O social-democrata Paulo Rangel acusou hoje o Governo de fazer anúncios para “o que dá no olho” e esquecer “o que não se vê”, dando o exemplo de um abatimento na via num troço do IP3 em Penacova.

Em caravana com a comitiva da campanha eleitoral do PSD às europeias, Paulo Rangel fez uma paragem em Espinheira, Penacova, à beira da Estrada Nacional 17, paralela ao IP3 mas num nível inferior, para mostrar o abatimento da via num troço do Itinerário Principal que liga Viseu-Coimbra e que tem uma faixa de rodagem fechada por razões de segurança “há dois ou três anos”.

Apontando para cima, Rangel indicou o local do “dano no talude” que provocou o abatimento da via e observou que a circulação naquela estrada “é uma circulação pesada, com muitos camiões”: “As pessoas passam por cima do perigo sem o verem. Isto é o que o Governo nos faz, faz-nos passar por cima do perigo sem o ver”, declarou.
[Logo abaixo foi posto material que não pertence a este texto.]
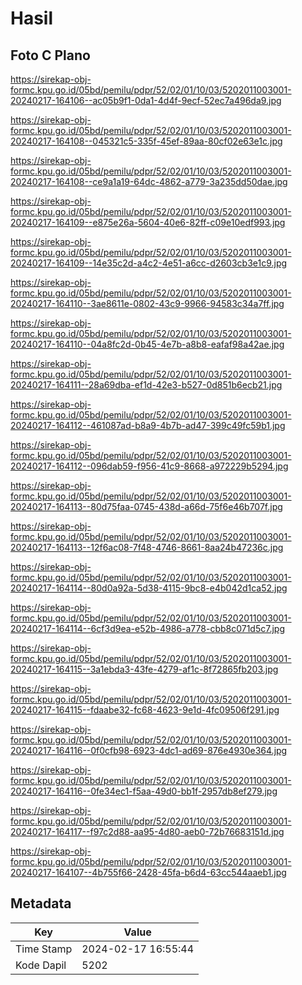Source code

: # Hasil

## Foto C Plano

https://sirekap-obj-formc.kpu.go.id/05bd/pemilu/pdpr/52/02/01/10/03/5202011003001-20240217-164106--ac05b9f1-0da1-4d4f-9ecf-52ec7a496da9.jpg

https://sirekap-obj-formc.kpu.go.id/05bd/pemilu/pdpr/52/02/01/10/03/5202011003001-20240217-164108--045321c5-335f-45ef-89aa-80cf02e63e1c.jpg

https://sirekap-obj-formc.kpu.go.id/05bd/pemilu/pdpr/52/02/01/10/03/5202011003001-20240217-164108--ce9a1a19-64dc-4862-a779-3a235dd50dae.jpg

https://sirekap-obj-formc.kpu.go.id/05bd/pemilu/pdpr/52/02/01/10/03/5202011003001-20240217-164109--e875e26a-5604-40e6-82ff-c09e10edf993.jpg

https://sirekap-obj-formc.kpu.go.id/05bd/pemilu/pdpr/52/02/01/10/03/5202011003001-20240217-164109--14e35c2d-a4c2-4e51-a6cc-d2603cb3e1c9.jpg

https://sirekap-obj-formc.kpu.go.id/05bd/pemilu/pdpr/52/02/01/10/03/5202011003001-20240217-164110--3ae8611e-0802-43c9-9966-94583c34a7ff.jpg

https://sirekap-obj-formc.kpu.go.id/05bd/pemilu/pdpr/52/02/01/10/03/5202011003001-20240217-164110--04a8fc2d-0b45-4e7b-a8b8-eafaf98a42ae.jpg

https://sirekap-obj-formc.kpu.go.id/05bd/pemilu/pdpr/52/02/01/10/03/5202011003001-20240217-164111--28a69dba-ef1d-42e3-b527-0d851b6ecb21.jpg

https://sirekap-obj-formc.kpu.go.id/05bd/pemilu/pdpr/52/02/01/10/03/5202011003001-20240217-164112--461087ad-b8a9-4b7b-ad47-399c49fc59b1.jpg

https://sirekap-obj-formc.kpu.go.id/05bd/pemilu/pdpr/52/02/01/10/03/5202011003001-20240217-164112--096dab59-f956-41c9-8668-a972229b5294.jpg

https://sirekap-obj-formc.kpu.go.id/05bd/pemilu/pdpr/52/02/01/10/03/5202011003001-20240217-164113--80d75faa-0745-438d-a66d-75f6e46b707f.jpg

https://sirekap-obj-formc.kpu.go.id/05bd/pemilu/pdpr/52/02/01/10/03/5202011003001-20240217-164113--12f6ac08-7f48-4746-8661-8aa24b47236c.jpg

https://sirekap-obj-formc.kpu.go.id/05bd/pemilu/pdpr/52/02/01/10/03/5202011003001-20240217-164114--80d0a92a-5d38-4115-9bc8-e4b042d1ca52.jpg

https://sirekap-obj-formc.kpu.go.id/05bd/pemilu/pdpr/52/02/01/10/03/5202011003001-20240217-164114--6cf3d9ea-e52b-4986-a778-cbb8c071d5c7.jpg

https://sirekap-obj-formc.kpu.go.id/05bd/pemilu/pdpr/52/02/01/10/03/5202011003001-20240217-164115--3a1ebda3-43fe-4279-af1c-8f72865fb203.jpg

https://sirekap-obj-formc.kpu.go.id/05bd/pemilu/pdpr/52/02/01/10/03/5202011003001-20240217-164115--fdaabe32-fc68-4623-9e1d-4fc09506f291.jpg

https://sirekap-obj-formc.kpu.go.id/05bd/pemilu/pdpr/52/02/01/10/03/5202011003001-20240217-164116--0f0cfb98-6923-4dc1-ad69-876e4930e364.jpg

https://sirekap-obj-formc.kpu.go.id/05bd/pemilu/pdpr/52/02/01/10/03/5202011003001-20240217-164116--0fe34ec1-f5aa-49d0-bb1f-2957db8ef279.jpg

https://sirekap-obj-formc.kpu.go.id/05bd/pemilu/pdpr/52/02/01/10/03/5202011003001-20240217-164117--f97c2d88-aa95-4d80-aeb0-72b76683151d.jpg

https://sirekap-obj-formc.kpu.go.id/05bd/pemilu/pdpr/52/02/01/10/03/5202011003001-20240217-164107--4b755f66-2428-45fa-b6d4-63cc544aaeb1.jpg


## Metadata

| Key        | Value               |
| ---------- | ------------------- |
| Time Stamp | 2024-02-17 16:55:44 |
| Kode Dapil | 5202                |



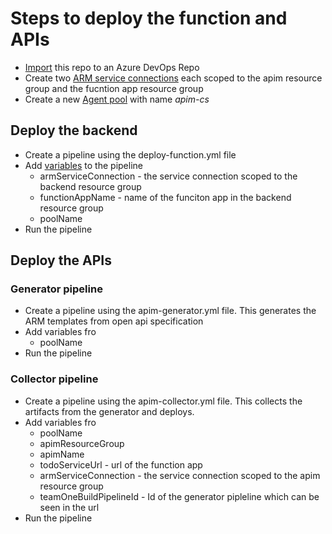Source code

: # Steps to deploy the function and APIs

- [Import](https://docs.microsoft.com/en-us/azure/devops/repos/git/import-git-repository?view=azure-devops) this repo to an Azure DevOps Repo
- Create two [ARM service connections](https://docs.microsoft.com/en-us/azure/devops/pipelines/library/connect-to-azure?view=azure-devops) each scoped to the apim resource group and the fucntion app resource group
- Create a new [Agent pool](https://docs.microsoft.com/en-us/azure/devops/pipelines/agents/pools-queues?view=azure-devops&tabs=yaml%2Cbrowser) with name _apim-cs_

## Deploy the backend

- Create a pipeline using the deploy-function.yml file
- Add [variables](https://docs.microsoft.com/en-us/azure/devops/pipelines/process/variables?view=azure-devops&tabs=yaml%2Cbatch#access-variables-through-the-environment) to the pipeline 
    - armServiceConnection - the service connection scoped to the backend resource group
    - functionAppName - name of the funciton app in the backend resource group
    - poolName
- Run the pipeline

## Deploy the APIs

### Generator pipeline

- Create a pipeline using the apim-generator.yml file. This generates the ARM templates from open api specification
- Add variables fro
    - poolName
- Run the pipeline    

### Collector pipeline

- Create a pipeline using the apim-collector.yml file. This collects the artifacts from the generator and deploys.
- Add variables fro
    - poolName
    - apimResourceGroup
    - apimName
    - todoServiceUrl - url of the function app
    - armServiceConnection - the service connection scoped to the apim resource group
    - teamOneBuildPipelineId - Id of the generator pipleline which can be seen in the url
- Run the pipeline 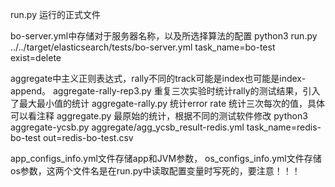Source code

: run.py 运行的正式文件

bo-server.yml中存储对于服务器名称，以及所选择算法的配置
python3 run.py ../../target/elasticsearch/tests/bo-server.yml task_name=bo-test exist=delete

aggregate中主义正则表达式，rally不同的track可能是index也可能是index-append。
aggregate-rally-rep3.py 重复三次实验时统计rally的测试结果，引入了最大最小值的统计
aggregate-rally.py 统计error rate 统计三次每次的值，具体可以看注释
aggregate.py 最原始的统计，根据不同的测试软件修改
python3 aggregate-ycsb.py aggregate/agg_ycsb_result-redis.yml task_name=redis-bo-test out=redis-bo-test.csv




app_configs_info.yml文件存储app和JVM参数，
os_configs_info.yml文件存储os参数，这两个文件名是在run.py中读取配置变量时写死的，要注意！！！
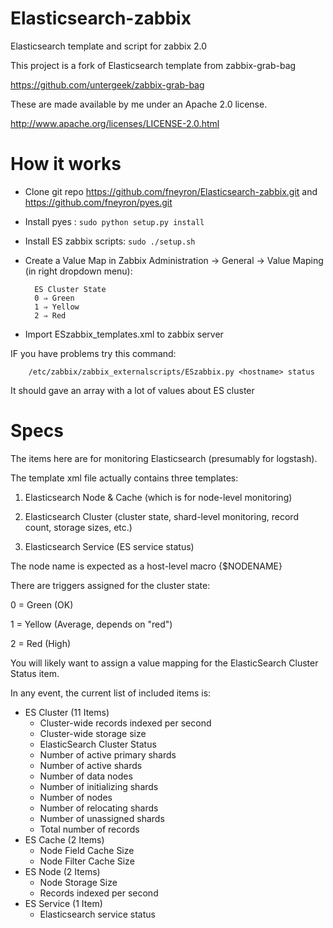 Elasticsearch-zabbix
====================

Elasticsearch template and script for zabbix 2.0

This project is a fork of Elasticsearch template from zabbix-grab-bag

https://github.com/untergeek/zabbix-grab-bag

These are made available by me under an Apache 2.0 license.

http://www.apache.org/licenses/LICENSE-2.0.html


How it works
=============

- Clone git repo https://github.com/fneyron/Elasticsearch-zabbix.git and https://github.com/fneyron/pyes.git
- Install pyes : `sudo python setup.py install`
- Install ES zabbix scripts: `sudo ./setup.sh`
- Create a Value Map in Zabbix Administration -> General -> Value Maping (in right dropdown menu):

		ES Cluster State	
		0 ⇒ Green
		1 ⇒ Yellow
		2 ⇒ Red
- Import ESzabbix_templates.xml to zabbix server

IF you have problems try this command: 

		/etc/zabbix/zabbix_externalscripts/ESzabbix.py <hostname> status

It should gave an array with a lot of values about ES cluster

Specs
=====


The items here are for monitoring Elasticsearch (presumably for logstash).

The template xml file actually contains three templates:

1. Elasticsearch Node & Cache (which is for node-level monitoring)

2. Elasticsearch Cluster (cluster state, shard-level monitoring, record count, storage sizes, etc.)

3. Elasticsearch Service (ES service status)

The node name is expected as a host-level macro {$NODENAME}

There are triggers assigned for the cluster state:

0 = Green (OK)

1 = Yellow (Average, depends on "red")

2 = Red (High)


You will likely want to assign a value mapping for the ElasticSearch Cluster Status item.

In any event, the current list of included items is:

* ES Cluster (11 Items)
	- Cluster-wide records indexed per second
	- Cluster-wide storage size
	- ElasticSearch Cluster Status
	- Number of active primary shards
	- Number of active shards
	- Number of data nodes
	- Number of initializing shards
	- Number of nodes
	- Number of relocating shards
	- Number of unassigned shards
	- Total number of records
* ES Cache (2 Items)
	- Node Field Cache Size
	- Node Filter Cache Size
* ES Node (2 Items)
	- Node Storage Size
	- Records indexed per second
* ES Service (1 Item)
	- Elasticsearch service status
“Isto mostra que o Governo PS só trabalha para o que dá no olho por isso quisemos mostrar os bastidores, o outro lado do ip3. É evidente que manter as estruturas não dá votos, o que dá votos é coisas que dão no olho”, criticou, advertindo para os “riscos sérios” da falta de manutenção “especialmente no inverno com a instabilidade das terras”.

Questionado sobre as razões para os problemas que identificou, Paulo Rangel foi célere na resposta: “São cortes, as cativações e o desinvestimento [na manutenção]”, disse.

O socialista Pedro Marques, agora cabeça de lista do PS às europeias e seu adversário mas anteriormente ministro do Planeamento e das Infraestruturas foi o alvo das críticas do candidato social-democrata.

“Pedro Mar4que passou o mês de janeiro a fazer inaugurações de milhares de milhões de euros, para dez anos. Antes de se vir embora tratou de deixar tudo anunciado e publicitado, simplesmente depois não acontece nada”, declarou.

Rangel tinha ainda outra mensagem para o segundo dia oficial de campanha eleitoral, manifestando-se preocupando com a “degradação dos números da segurança rodoviária” no país.

“Em 2016 houve 445 mortos, quantos houve em 2017? 510. Quantos em 2018?, 513. Quantos houve em 2019, já vamos com mais nove que o ano passado a data de 8 de maio”, lamentou.

“E só num troço de 20 km a partir daqui morrerem nos últimos 10 anos 124 pessoas, sublinhou, destacando que “não há nenhuma estrada no país onde tenham morrido tantas pessoas”.

Por tudo isto, considerou, “é um embuste” que o Governo tenha anunciado obras de requalificação do IP3 no valor de 140 milhões de euros e que depois “nada aconteça”.

Paulo Rangel destacou ainda a “vergonha que é Coimbra e Viseu não terem uma ligação em autoestrada” e a “circunstância de ter havido o lançamento de um concurso em julho de 2018, com a adjudicação anunciada por Pedro Marques e entretanto nada aconteceu”.

O cabeça de lista social-democrata às europeias defendeu que a “degradação das estatísticas demonstram é a degradação dos cuidados, a negligência e a incúria”, resultado dos cortes e as cativações” do Governo PS que “mexem com a segurança de pessoas e bens”.

Já o PSD, disse, “tem uma agenda de segurança de pessoas e bens”.